Hi everyone,
When we organize trips, we see on the internet which are the most important things. What happens is that you end up doing the typical touristy and you realize that nothing is like what you saw on the internet.
Today I am going to share with you the faults that travel blogs have because it will surely help you not to get upset in future adventures.
Just show the good
In all travel blogs I find a sticky and honeyed optimism that is unbearable. If you already read The Traveler, each article is like getting into a fairy tale that is happy from the beginning to the end.
The people who write these posts seem to be incredibly lucky that everything turns out well, they are not even bitten by a mosquito. Obviously, many of these articles (or all) are made by people who went to the place for free; so, it is advertising disguised as a blog article.
Then I arrive, a critical person with a bit of criteria, and what was a wonderful place, sucks.
It is not because I am a pessimistic person, but you must be realistic and objective. On trips you will find good and bad things. Maybe the place is beautiful, but the hotel is dirty, and the internet does not work. Those things happen and quite a bit.

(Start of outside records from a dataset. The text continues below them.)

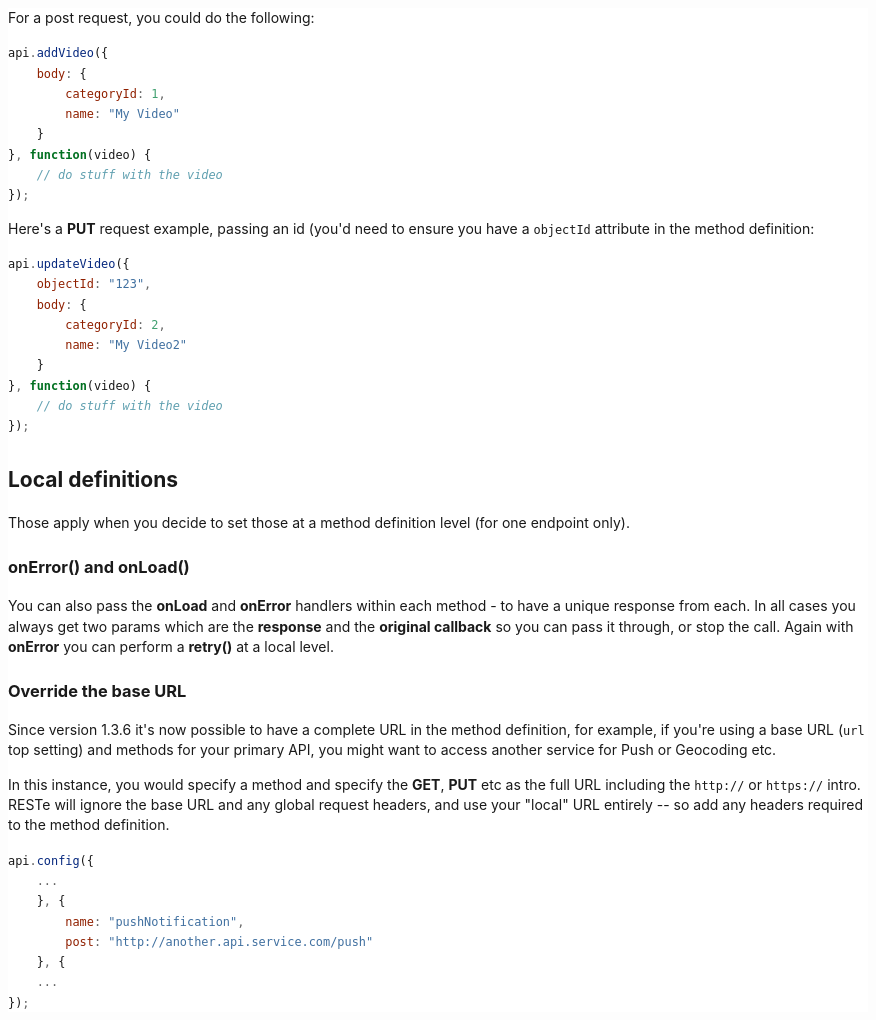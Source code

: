 For a post request, you could do the following:

```javascript
api.addVideo({
    body: {
        categoryId: 1,
        name: "My Video"
    }
}, function(video) {
    // do stuff with the video
});
```

Here's a **PUT** request example, passing an id (you'd need to ensure you have a `objectId` attribute in the method definition:

```javascript
api.updateVideo({
	objectId: "123",
	body: {
		categoryId: 2,
		name: "My Video2"
	}
}, function(video) {
	// do stuff with the video
});
```

## Local definitions

Those apply when you decide to set those at a method definition level (for one endpoint only).

### onError() and onLoad()

You can also pass the **onLoad** and **onError** handlers within each method - to have a unique response from each. In all cases you always get two params which are the **response** and the **original callback** so you can pass it through, or stop the call. Again with **onError** you can perform a **retry()** at a local level.

### Override the base URL

Since version 1.3.6 it's now possible to have a complete URL in the method definition, for example, if you're using a base URL (`url` top setting) and methods for your primary API, you might want to access another service for Push or Geocoding etc.

In this instance, you would specify a method and specify the **GET**, **PUT** etc as the full URL including the `http://` or `https://` intro. RESTe will ignore the base URL and any global request headers, and use your "local" URL entirely -- so add any headers required to the method definition.

```javascript
api.config({
    ...
    }, {
        name: "pushNotification",
        post: "http://another.api.service.com/push"
    }, {
    ...
});
```
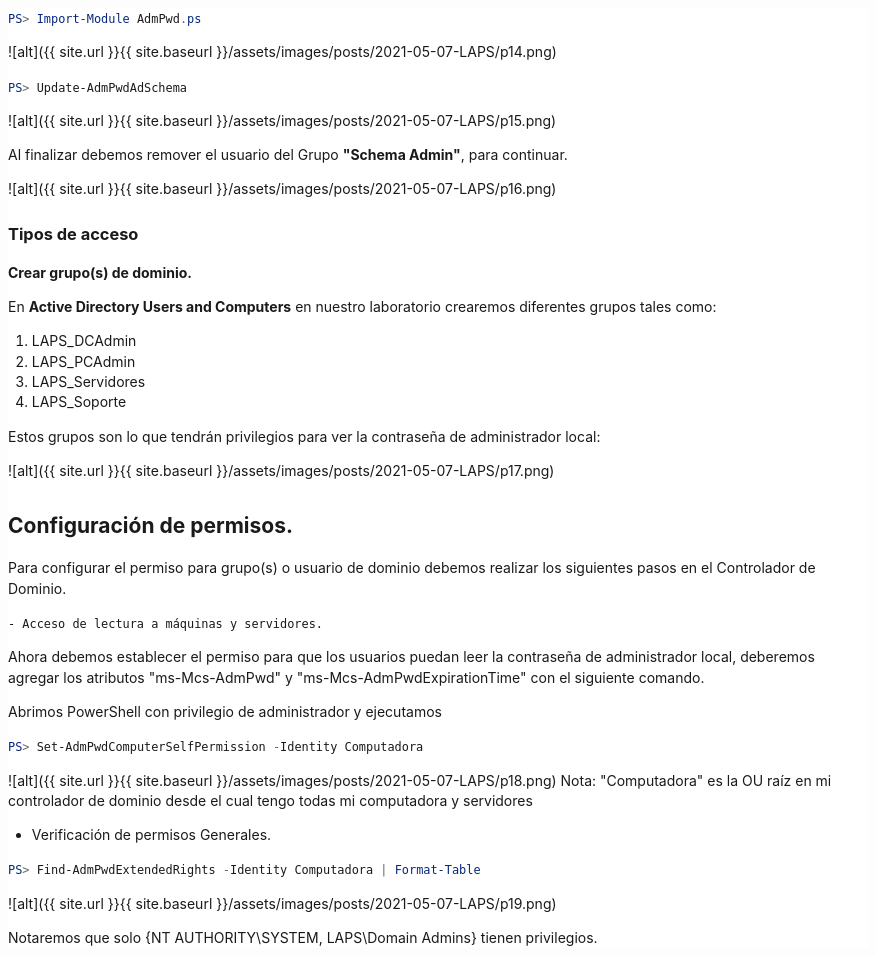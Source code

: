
 ```powershell
PS> Import-Module AdmPwd.ps
```
![alt]({{ site.url }}{{ site.baseurl }}/assets/images/posts/2021-05-07-LAPS/p14.png)

```powershell
PS> Update-AdmPwdAdSchema
```
![alt]({{ site.url }}{{ site.baseurl }}/assets/images/posts/2021-05-07-LAPS/p15.png)

Al finalizar debemos remover el usuario del Grupo **"Schema Admin"**, para continuar.

![alt]({{ site.url }}{{ site.baseurl }}/assets/images/posts/2021-05-07-LAPS/p16.png)

### Tipos de acceso
**Crear grupo(s) de dominio.**

En **Active Directory Users and Computers** en nuestro laboratorio crearemos diferentes grupos tales como:
1.	LAPS_DCAdmin
2.	LAPS_PCAdmin 
3.	LAPS_Servidores
4.	LAPS_Soporte

Estos grupos son lo que tendrán privilegios para ver la contraseña de administrador local:

![alt]({{ site.url }}{{ site.baseurl }}/assets/images/posts/2021-05-07-LAPS/p17.png)

## Configuración de permisos.
Para configurar el permiso para grupo(s) o usuario de dominio debemos realizar los siguientes pasos en el Controlador de Dominio. 

    - Acceso de lectura a máquinas y servidores.

Ahora debemos establecer el permiso para que los usuarios puedan leer la contraseña de administrador local, deberemos agregar los atributos "ms-Mcs-AdmPwd" y "ms-Mcs-AdmPwdExpirationTime" con el siguiente comando.

Abrimos PowerShell con privilegio de administrador y ejecutamos
```powershell
PS> Set-AdmPwdComputerSelfPermission -Identity Computadora
```
![alt]({{ site.url }}{{ site.baseurl }}/assets/images/posts/2021-05-07-LAPS/p18.png)
Nota: "Computadora" es la OU raíz en mi controlador de dominio desde el cual tengo todas mi computadora y servidores
 
- Verificación de permisos Generales.
```powershell
PS> Find-AdmPwdExtendedRights -Identity Computadora | Format-Table
```
![alt]({{ site.url }}{{ site.baseurl }}/assets/images/posts/2021-05-07-LAPS/p19.png)

Notaremos que solo {NT AUTHORITY\SYSTEM, LAPS\Domain Admins} tienen privilegios.
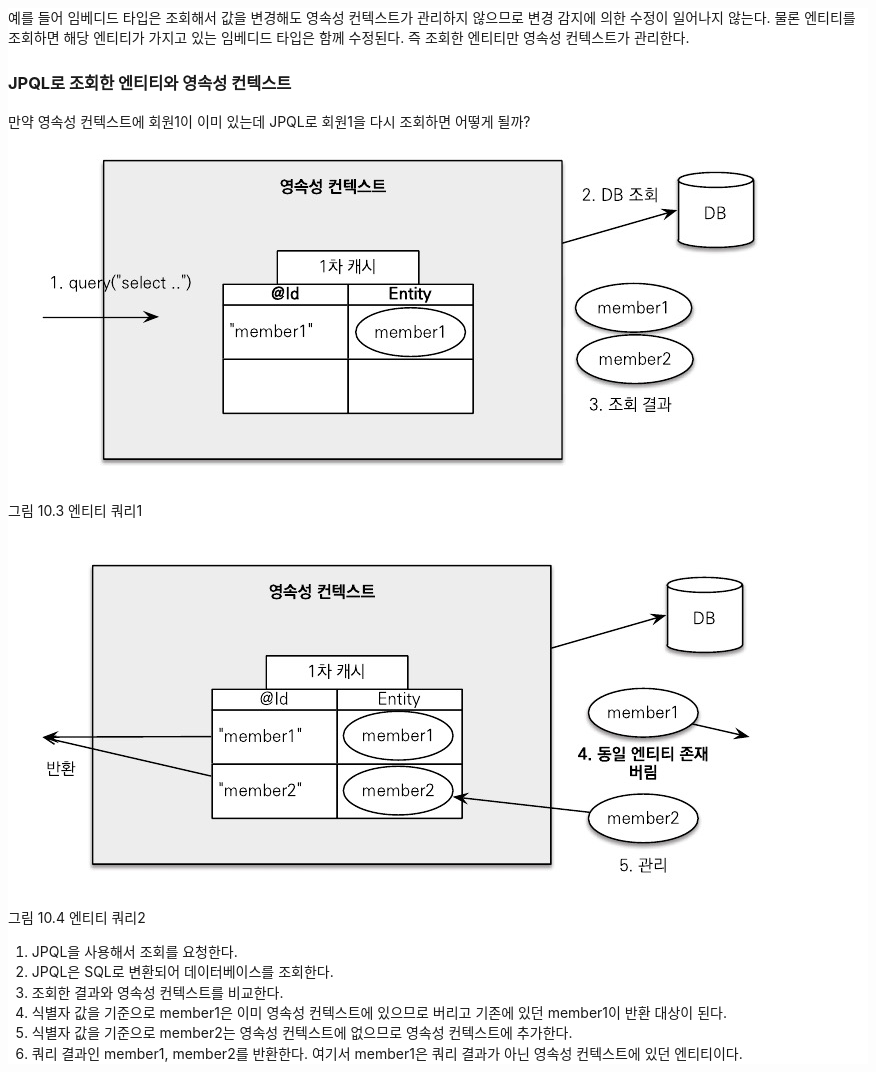 예를 들어 임베디드 타입은 조회해서 값을 변경해도 영속성 컨텍스트가 관리하지 않으므로 변경 감지에 의한 수정이 일어나지 않는다. 물론 엔티티를 조회하면 해당 엔티티가 가지고 있는 임베디드 타입은 함께 수정된다. 즉 조회한 엔티티만 영속성 컨텍스트가 관리한다.

### JPQL로 조회한 엔티티와 영속성 컨텍스트

만약 영속성 컨텍스트에 회원1이 이미 있는데 JPQL로 회원1을 다시 조회하면 어떻게 될까?

![그림 10.3 엔티티 쿼리1](assets/엔티티쿼리1.jpeg)

그림 10.3 엔티티 쿼리1

![그림 10.4 엔티티 쿼리2](assets/엔티티쿼리2.jpeg)

그림 10.4 엔티티 쿼리2

1. JPQL을 사용해서 조회를 요청한다.
2. JPQL은 SQL로 변환되어 데이터베이스를 조회한다.
3. 조회한 결과와 영속성 컨텍스트를 비교한다.
4. 식별자 값을 기준으로 member1은 이미 영속성 컨텍스트에 있으므로 버리고 기존에 있던 member1이 반환 대상이 된다.
5. 식별자 값을 기준으로 member2는 영속성 컨텍스트에 없으므로 영속성 컨텍스트에 추가한다.
6. 쿼리 결과인 member1, member2를 반환한다. 여기서 member1은 쿼리 결과가 아닌 영속성 컨텍스트에 있던 엔티티이다.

You also must tell me the bad things and as a “journalist” that you are, you should feel the obligation to tell me about them. Above all, because with your blog you will help future travelers not to make the same mistakes. Please be sincere.
But no, most bloggers are sold, and they are only going to tell you about the good things.
Be a “tourist”
All blogs have the same story, do the same journey and visit the same things.
When I traveled with my dad, he used to bring the folder with a thousand things printed of “the most typical” things to do in the place we went. Then it turned out that most of the sites were unremarkable. Also, it was where all the tourists were.
If you read 20 blogs, they will all tell you to go to the same places. You can already see that on the map they give you at the airport.
I’d like to see what weird thing you did, what new place you discovered and things like that. But nobody does that. I had started reading Atlas Obscura because they supposedly write about places that weren’t in the guidebooks and it turned out to be more of the same.
“Like a local”
This is the most common cliché of blogging. “Eat like a local”, “Drink like a local” and so on. If you go on tourism, you are not going to do anything like a local because while you go from restaurant to restaurant, the local is working and eating from Tupperware in his company. Or perhaps most of the locals do not have the salary to eat as you are eating. For that reason, being advised to do things like a local, seems ridiculous to me.
I also have to say that when a blog tells you to eat or drink like a local, it is because there is little else to do in the place.
Be a poet
This is another one that kills me along with extreme optimism. To write my post on Istanbul I started looking at blogs in case I had forgotten something, and I came across an article by The Traveler whose reading was agonizing because it was all poetry to the point that it didn’t tell me anything about the city.
It is an informational article, not a poem.
Spelling mistakes
If you have a blog, read what you write and make sure there are no mistakes. For me it is an obsession, every post I create I read it 4 or 5 times before I publish it.
If you are a journalist or content creator, you should be able to write articles without errors. Also, there are proofreaders, put in a little effort.
Tell you what to do
All bloggers are experts at telling you what to do. There are people who like to eat and drink, others who like nature, others who love architecture and so on. You can’t advice all your readers to do the same because everyone has different tastes.
Also, who are you to give advice?
I humbly believe that it is better to tell what you have done, what you discovered, what went well or badly and how the overall experience seemed to you. From that point on, let each reader take or leave what works for them.
Very bad or very false photos
I studied social communication with a major in audiovisual arts and from there I became an obsessive perfectionist of photography. It kills me to see a poorly taken photo on social networks and more on a blog.
You had a spectacular trip, but your photos are crooked, poorly framed and nothing special. It is inadmissible to me. The most absurd thing is that many of the blogs that appear first in search engines have horrible photos and a very repetitive content.
There are other photos that are good, but they go overboard with retouching. Thus, the rice fields that wears fluorescent green turn out to be dark green, the lagoon that wears bright turquoise is mold green, the turquoise beach with white sand is blue with brown sand. Tremendous shock.
In conclusion, we can use blogs to guide us a bit when traveling, but you must get the idea that things are surely different from what you are seeing on the internet. You also must assume that there will be good and bad things in all trips. Neither is going to be poetry or a Woody Allen movie.
Understanding this has helped me to have less expectations and not get so much upset when traveling; because I am very demanding and I try to assimilate that everything is not going to be perfect as I want it to; in fact, things are more likely not to my liking. This does not mean that I am prepared for everything, I still have and will continue to have bad experiences from which I will continue to learn.